Task item: Reproduce exactly, with no pictures, each line from the opening of the material down through the line containing "types and sizes".

Records to process:
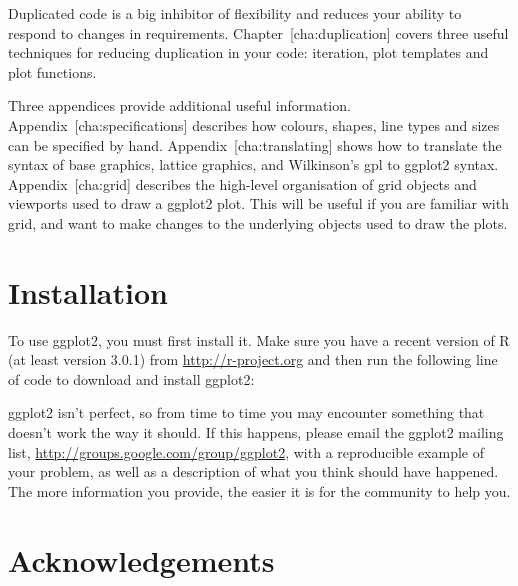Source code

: Duplicated code is a big inhibitor of flexibility and reduces your
ability to respond to changes in requirements.
Chapter~{[}cha:duplication{]} covers three useful techniques for
reducing duplication in your code: iteration, plot templates and plot
functions.

Three appendices provide additional useful information.
Appendix~{[}cha:specifications{]} describes how colours, shapes, line
types and sizes can be specified by hand. Appendix~{[}cha:translating{]}
shows how to translate the syntax of base graphics, lattice graphics,
and Wilkinson's gpl to ggplot2 syntax. Appendix~{[}cha:grid{]} describes
the high-level organisation of grid objects and viewports used to draw a
ggplot2 plot. This will be useful if you are familiar with grid, and
want to make changes to the underlying objects used to draw the plots.

\section{Installation}\label{sub:installation}

To use ggplot2, you must first install it. Make sure you have a recent
version of R (at least version 3.0.1) from \url{http://r-project.org}
and then run the following line of code to download and install ggplot2:

\begin{Shaded}
\begin{Highlighting}[]
\NormalTok{(}\NormalTok{)}
\end{Highlighting}
\end{Shaded}

ggplot2 isn't perfect, so from time to time you may encounter something
that doesn't work the way it should. If this happens, please email the
ggplot2 mailing list, \url{http://groups.google.com/group/ggplot2}, with
a reproducible example of your problem, as well as a description of what
you think should have happened. The more information you provide, the
easier it is for the community to help you.

\section{Acknowledgements}\label{sec:acknolwedgements}

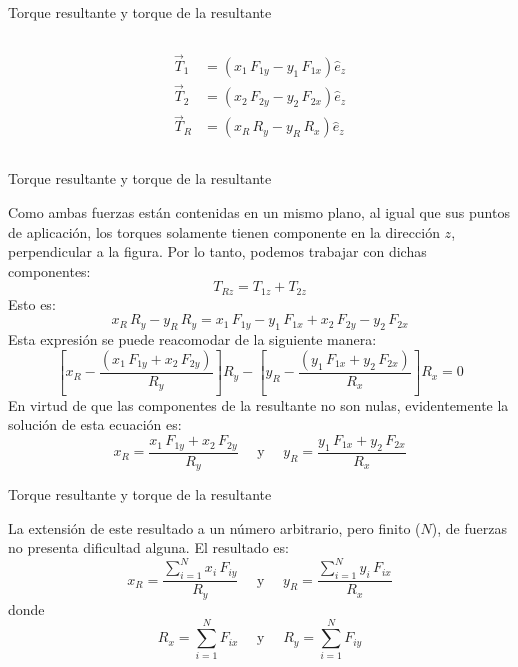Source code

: \documentclass[11pt,handout,aspectratio=1610]{beamer}
\begin{document}
\begin{frame}{Torque resultante y torque de la resultante}
\begin{columns}
\begin{column}{0.6\textwidth}
            \begin{align*}
                \vec{T}_1 &= \left(x_1 \, F_{1y} - y_1 \, F_{1x}\right) \hat{e}_z \\
                \vec{T}_2 &= \left(x_2 \, F_{2y} - y_2 \, F_{2x}\right) \hat{e}_z \\
                \vec{T}_R &= \left(x_R \, R_{y} - y_R \, R_{x}\right) \hat{e}_z
            \end{align*}
        \end{column}
    \end{columns}
    
\end{frame}

\begin{frame}{Torque resultante y torque de la resultante}

    Como ambas fuerzas están contenidas en un mismo plano, al igual que sus puntos de aplicación, los torques solamente tienen componente en la dirección $z$, perpendicular a la figura. Por lo tanto, podemos trabajar con dichas componentes: $$ T_{Rz} = T_{1z} + T_{2z} $$ Esto es: $$x_R \, R_{y} - y_R \, R_{y} = x_1 \, F_{1y} - y_1 \, F_{1x} + x_2 \, F_{2y} - y_2 \, F_{2x} $$ Esta expresión se puede reacomodar de la siguiente manera: $$ \left[x_R - \frac{\left(x_1 \, F_{1y} + x_2 \, F_{2y}\right)}{R_y}\right] R_y - \left[y_R - \frac{\left(y_1 \, F_{1x} + y_2 \, F_{2x}\right)}{R_x}\right] R_x = 0 $$ En virtud de que las componentes de la resultante no son nulas, evidentemente la solución de esta ecuación es: $$ x_R = \frac{x_1 \, F_{1y} + x_2 \, F_{2y}}{R_y} \quad \text{ y } \quad y_R = \frac{y_1 \, F_{1x} + y_2 \, F_{2x}}{R_x} $$
    
\end{frame}

\begin{frame}{Torque resultante y torque de la resultante}

    La extensión de este resultado a un número arbitrario, pero finito ($N$), de fuerzas no presenta dificultad alguna. El resultado es: $$ x_R = \frac{\sum\limits_{i=1}^{N} x_i \, F_{iy}}{R_y} \quad \text{ y } \quad y_R = \frac{\sum\limits_{i=1}^{N} y_i \, F_{ix}}{R_x} $$ donde $$ R_x = \sum_{i=1}^{N} F_{ix} \quad \text{ y } \quad R_y = \sum_{i=1}^{N} F_{iy} $$
    
\end{frame}
\end{document}
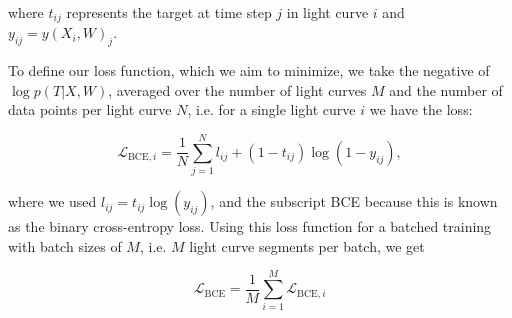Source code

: \noindent where $t_{ij}$ represents the target at time step $j$ in light curve $i$ and $y_{ij} = y(X_i,W)_j$.

To define our loss function, which we aim to minimize, we take the negative of $\log p(T|X,W)$, averaged over the number of light curves $M$ and the number of data points per light curve $N$, i.e. for a single light curve $i$ we have the loss:

\begin{equation}
    \mathcal{L}_{\text{BCE},i} = \frac{1}{N}\sum^{N}_{j=1} l_{ij} + (1 - t_{ij}) \log (1 - y_{ij}),
\end{equation}

\noindent where we used $l_{ij} = t_{ij} \log( y_{ij})$, and the subscript BCE because this is known as the binary cross-entropy loss.
Using this loss function for a batched training with batch sizes of $M$, i.e. $M$ light curve segments per batch, we get

\begin{equation}
    \mathcal{L}_{\text{BCE}} = \frac{1}{M} \sum_{i=1}^M \mathcal{L}_{\text{BCE},i}
\end{equation}

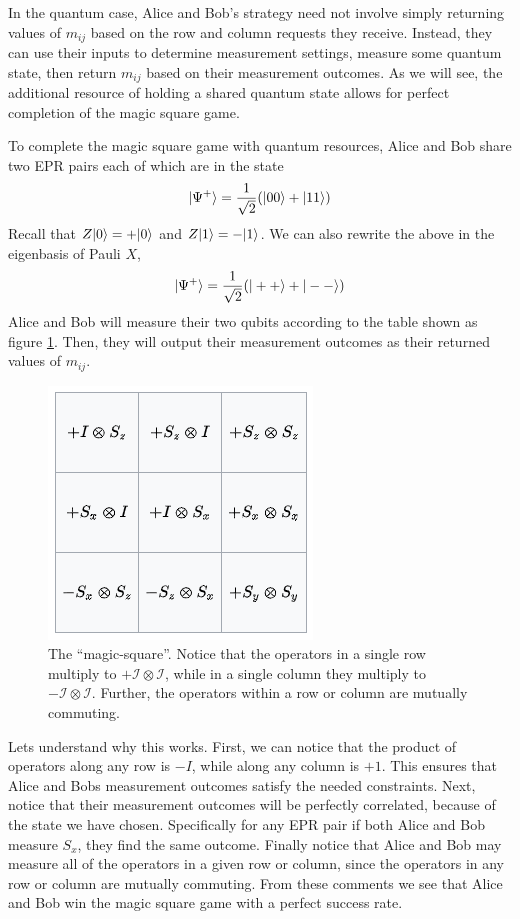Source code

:\documentclass[a4paper,11pt]{article}
\begin{document}
In the quantum case, Alice and Bob's strategy need not involve simply returning values of $m_{ij}$ based on the row and column requests they receive. Instead, they can use their inputs to determine measurement settings, measure some quantum state, then return $m_{ij}$ based on their measurement outcomes. As we will see, the additional resource of holding a shared quantum state allows for perfect completion of the magic square game.

To complete the magic square game with quantum resources, Alice and Bob share two EPR pairs each of which are in the state
\begin{align}
    |\Psi^+\rangle=\frac{1}{\sqrt{2}}(|00\rangle+|11\rangle)
\end{align}
Recall that $Z|0\rangle=+|0\rangle$ and $Z|1\rangle=-|1\rangle$. We can also rewrite the above in the eigenbasis of Pauli $X$, 
\begin{align}
    |\Psi^+\rangle=\frac{1}{\sqrt{2}}(|++\rangle+|--\rangle)
\end{align}
Alice and Bob will measure their two qubits according to the table shown as figure \ref{fig:magicsquare}. Then, they will output their measurement outcomes as their returned values of $m_{ij}$. 

\begin{figure}
    \centering
    \includegraphics[scale=0.7]{magic_square.png}
    \caption{The ``magic-square''. Notice that the operators in a single row multiply to $+\mathcal{I}\otimes \mathcal{I}$, while in a single column they multiply to $-\mathcal{I}\otimes \mathcal{I}$. Further, the operators within a row or column are mutually commuting.}
    \label{fig:magicsquare}
\end{figure}

Lets understand why this works. First, we can notice that the product of operators along any row is $-I$, while along any column is $+1$. This ensures that Alice and Bobs measurement outcomes satisfy the needed constraints. Next, notice that their measurement outcomes will be perfectly correlated, because of the state we have chosen. Specifically for any EPR pair if both Alice and Bob measure $S_x$, they find the same outcome. Finally notice that Alice and Bob may measure all of the operators in a given row or column, since the operators in any row or column are mutually commuting. From these comments we see that Alice and Bob win the magic square game with a perfect success rate. 
\end{document}
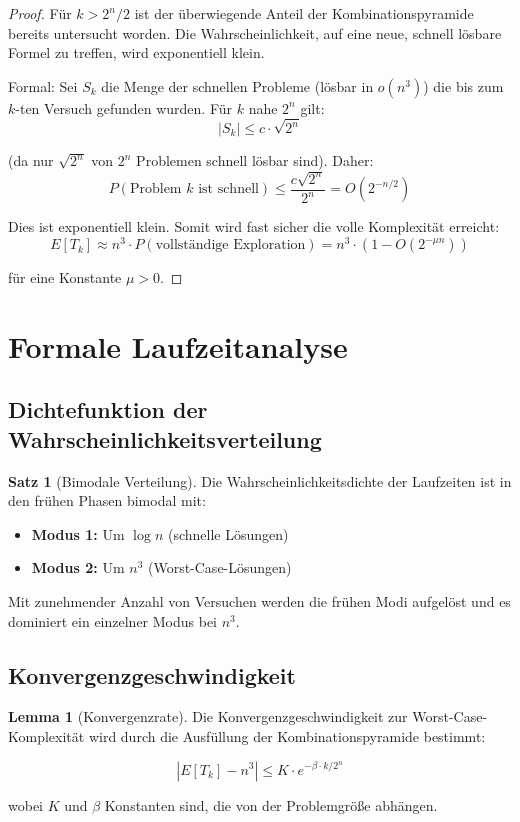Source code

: ﻿\documentclass[a4paper,12pt]{article}
\theoremstyle{definition}
\newtheorem{satz}{Satz}
\newtheorem{lemma}{Lemma}
\begin{document}
\begin{proof}
Für $k > 2^n / 2$ ist der überwiegende Anteil der Kombinationspyramide bereits untersucht worden. Die Wahrscheinlichkeit, auf eine neue, schnell lösbare Formel zu treffen, wird exponentiell klein.

Formal: Sei $S_k$ die Menge der schnellen Probleme (lösbar in $o(n^3)$) die bis zum $k$-ten Versuch gefunden wurden. Für $k$ nahe $2^n$ gilt:
\[
|S_k| \leq c \cdot \sqrt{2^n}
\]

(da nur $\sqrt{2^n}$ von $2^n$ Problemen schnell lösbar sind). Daher:
\[
P(\text{Problem } k \text{ ist schnell}) \leq \frac{c \sqrt{2^n}}{2^n} = O(2^{-n/2})
\]

Dies ist exponentiell klein. Somit wird fast sicher die volle Komplexität erreicht:
\[
E[T_k] \approx n^3 \cdot P(\text{vollständige Exploration}) = n^3 \cdot (1 - O(2^{-\mu n}))
\]

für eine Konstante $\mu > 0$.
\end{proof}

\section{Formale Laufzeitanalyse}

\subsection{Dichtefunktion der Wahrscheinlichkeitsverteilung}

\begin{satz}[Bimodale Verteilung]
Die Wahrscheinlichkeitsdichte der Laufzeiten ist in den frühen Phasen bimodal mit:
\begin{itemize}
	\item \textbf{Modus 1:} Um $\log n$ (schnelle Lösungen)
	\item \textbf{Modus 2:} Um $n^3$ (Worst-Case-Lösungen)
\end{itemize}

Mit zunehmender Anzahl von Versuchen werden die frühen Modi aufgelöst und es dominiert ein einzelner Modus bei $n^3$.
\end{satz}

\subsection{Konvergenzgeschwindigkeit}

\begin{lemma}[Konvergenzrate]
Die Konvergenzgeschwindigkeit zur Worst-Case-Komplexität wird durch die Ausfüllung der Kombinationspyramide bestimmt:

\[
\left| E[T_k] - n^3 \right| \leq K \cdot e^{-\beta \cdot k / 2^n}
\]

wobei $K$ und $\beta$ Konstanten sind, die von der Problemgröße abhängen.
\end{lemma}
\end{document}
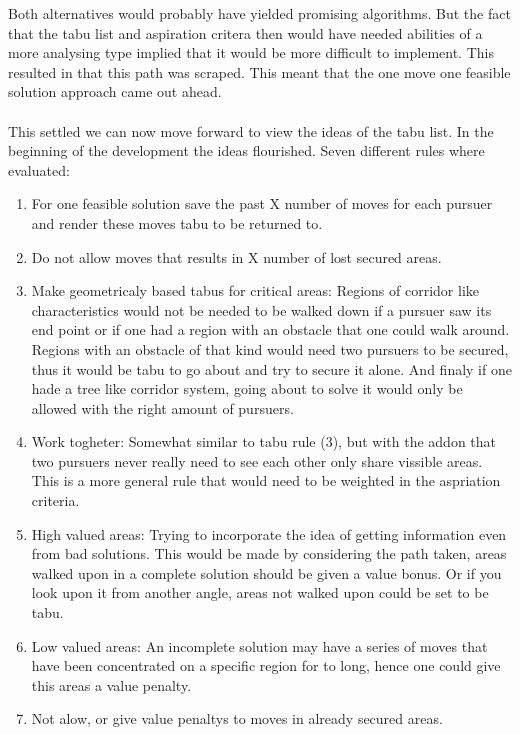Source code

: Both alternatives would probably have yielded promising algorithms. But the fact that the tabu list and aspiration critera then would have needed abilities of a more analysing type implied that it would be more difficult to implement. This resulted in that this path was scraped. This meant that the one move one feasible solution approach came out ahead.\\
\\
This settled we can now move forward to view the ideas of the tabu list. In the beginning of the development the ideas flourished. Seven different rules where evaluated:
\begin{enumerate}
\item{}For one feasible solution save the past X number of moves for each pursuer and render these moves tabu to be returned to.
\item{}Do not allow moves that results in X number of lost secured areas.
\item{}Make geometricaly based tabus for critical areas:
\subitem{} Regions of corridor like characteristics would not be needed to be walked down if a pursuer saw its end point or if one had a region with an obstacle that one could walk around. Regions with an obstacle of that kind would need two pursuers to be secured, thus it would be tabu to go about and try to secure it alone. And finaly if one hade a tree like corridor system, going about to solve it would only be allowed with the right amount of pursuers.
\item{} Work togheter:
\subitem{} Somewhat similar to tabu rule (3), but with the addon that two pursuers never really need to see each other only share vissible areas. This is  a more general rule that would need to be weighted in the aspriation criteria.
\item{} High valued areas:
\subitem{} Trying to incorporate the idea of getting information even from bad solutions. This would be made by considering the path taken, areas walked upon in a complete solution should be given a value bonus. Or if you look upon it from another angle, areas not walked upon could be set to be tabu. 
\item{} Low valued areas:
\subitem {}An incomplete solution may have a series of moves that have been concentrated on a specific region for to long, hence one could give this areas a value penalty.
\item{} Not alow, or give value penaltys to moves in already secured areas.
\end{enumerate}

Written solution:
Source code

: Duplicated code is a big inhibitor of flexibility and reduces your
ability to respond to changes in requirements.
Chapter~{[}cha:duplication{]} covers three useful techniques for
reducing duplication in your code: iteration, plot templates and plot
functions.

Three appendices provide additional useful information.
Appendix~{[}cha:specifications{]} describes how colours, shapes, line
types and sizes can be specified by hand. Appendix~{[}cha:translating{]}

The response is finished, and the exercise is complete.